Yes, within Canada, for sure one can find such spectacular views. But, my wife isn't moving too far from all of the kids and grandchild.

Maybe she can settle for a lakeside view.


----------



## sags (May 15, 2010)

Within a reasonable distance of Toronto (2 hours).....the Muskokas and Georgian Bay.

Especially nice in the fall........

View attachment 14329


----------



## twa2w (Mar 5, 2016)

janus10 said:


> http://imgur.com/a/mTHpm
> This is one of the prettiest places I know and while we could easily afford the house and acreage, it is on the other side of the world.
> 
> However, if I could find a place that had views half this nice within a reasonable distance to Toronto, I might make my wife very happy.


Sure, lots of areas within 2 hours of Toronto. But as other posters have said, it is seasonal.
Toronto is a big place. Are you talking about having to get into downtown Toronto for concerts etc within two hours or two hours from the outskirts of Toronto.
How close do you want to be to a town? Or major roads.


----------



## gibor365 (Apr 1, 2011)

Rockwood, 30 min from our home








P.S> this one from Wiki, I have better pics,but need to look for it


----------



## 319905 (Mar 7, 2016)

janus10 said:


> http://imgur.com/a/mTHpm
> This is one of the prettiest places I know and while we could easily afford the house and acreage, it is on the other side of the world.
> 
> However, if I could find a place that had views half this nice within a reasonable distance to Toronto, I might make my wife very happy.


1000 Islands Ontario ... 3 hours by car/bus/train ... I'll give you a tour by boat ... in June :eagerness:


----------



## hboy54 (Sep 16, 2016)

Hi:

A bit more than 2 hours would be my area east of Bancroft. Cheap too. As long as you stay away from waterfront, all kinds of properties under $200K. I would have a view except for the trees in the way. Go a few hundred metres either way and it opens up though.

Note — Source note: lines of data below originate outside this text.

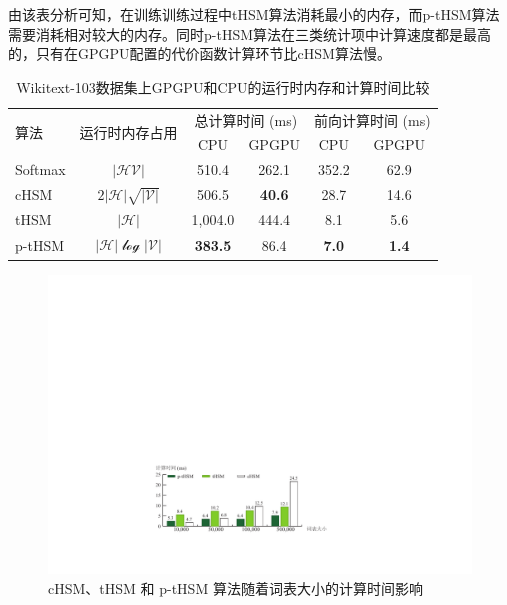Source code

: 由该表分析可知，在训练训练过程中tHSM算法消耗最小的内存，而p-tHSM算法需要消耗相对较大的内存。同时p-tHSM算法在三类统计项中计算速度都是最高的，只有在GPGPU配置的代价函数计算环节比cHSM算法慢。

\begin{table}[!ht]
  \centering
  \caption{Wikitext-103数据集上GPGPU和CPU的运行时内存和计算时间比较\label{tab:time}}
\begin{tabular}{lccccc}
  \toprule
 \multirow{2}{*}{算法}  &\multirow{2}{*}{运行时内存占用} &\multicolumn{2}{c}{总计算时间 (ms)} & \multicolumn{2}{c}{前向计算时间 (ms)}   \\
   \cmidrule(lr){3-4}  \cmidrule(lr){5-6}
	& & CPU&GPGPU & CPU& GPGPU \\ \midrule
Softmax & $\mathcal{|HV|}$ &510.4  &262.1&352.2& 62.9 \\
cHSM    & $2\mathcal{|H|\sqrt{|V|}}$&506.5  &\textbf{40.6}&28.7&14.6 \\
tHSM    &$\mathcal{|H|}$&1,004.0 &444.4 & 8.1&  5.6   \\
p-tHSM  &$\mathcal{|H|\log{|V|}}$ &\textbf{383.5}&	86.4 &\textbf{7.0}&	\textbf{1.4} \\
  \bottomrule
\end{tabular}
\end{table}

\begin{figure}[!t]
  \centering
  \includegraphics[width=.87\columnwidth]{./figures/all_time.pdf}
  \caption{cHSM、tHSM 和 p-tHSM 算法随着词表大小的计算时间影响}\label{fig:hsm_benchmark}
\end{figure}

Further east, Opeongo Road south of Lake Clear. Or that little settlement on 515 between Quadville and Foymount. Foymount would undoubtedly be good too, though have not been "up" there in decades. It is reputed to be the highest inhabited place in Ontario and used to be a DEW line military site.

hboy54


----------



## andrewf (Mar 1, 2010)

janus10 said:


> http://imgur.com/a/mTHpm
> This is one of the prettiest places I know and while we could easily afford the house and acreage, it is on the other side of the world.
> 
> However, if I could find a place that had views half this nice within a reasonable distance to Toronto, I might make my wife very happy.


No. Ontario is flat. It does have very beautiful lakes.


----------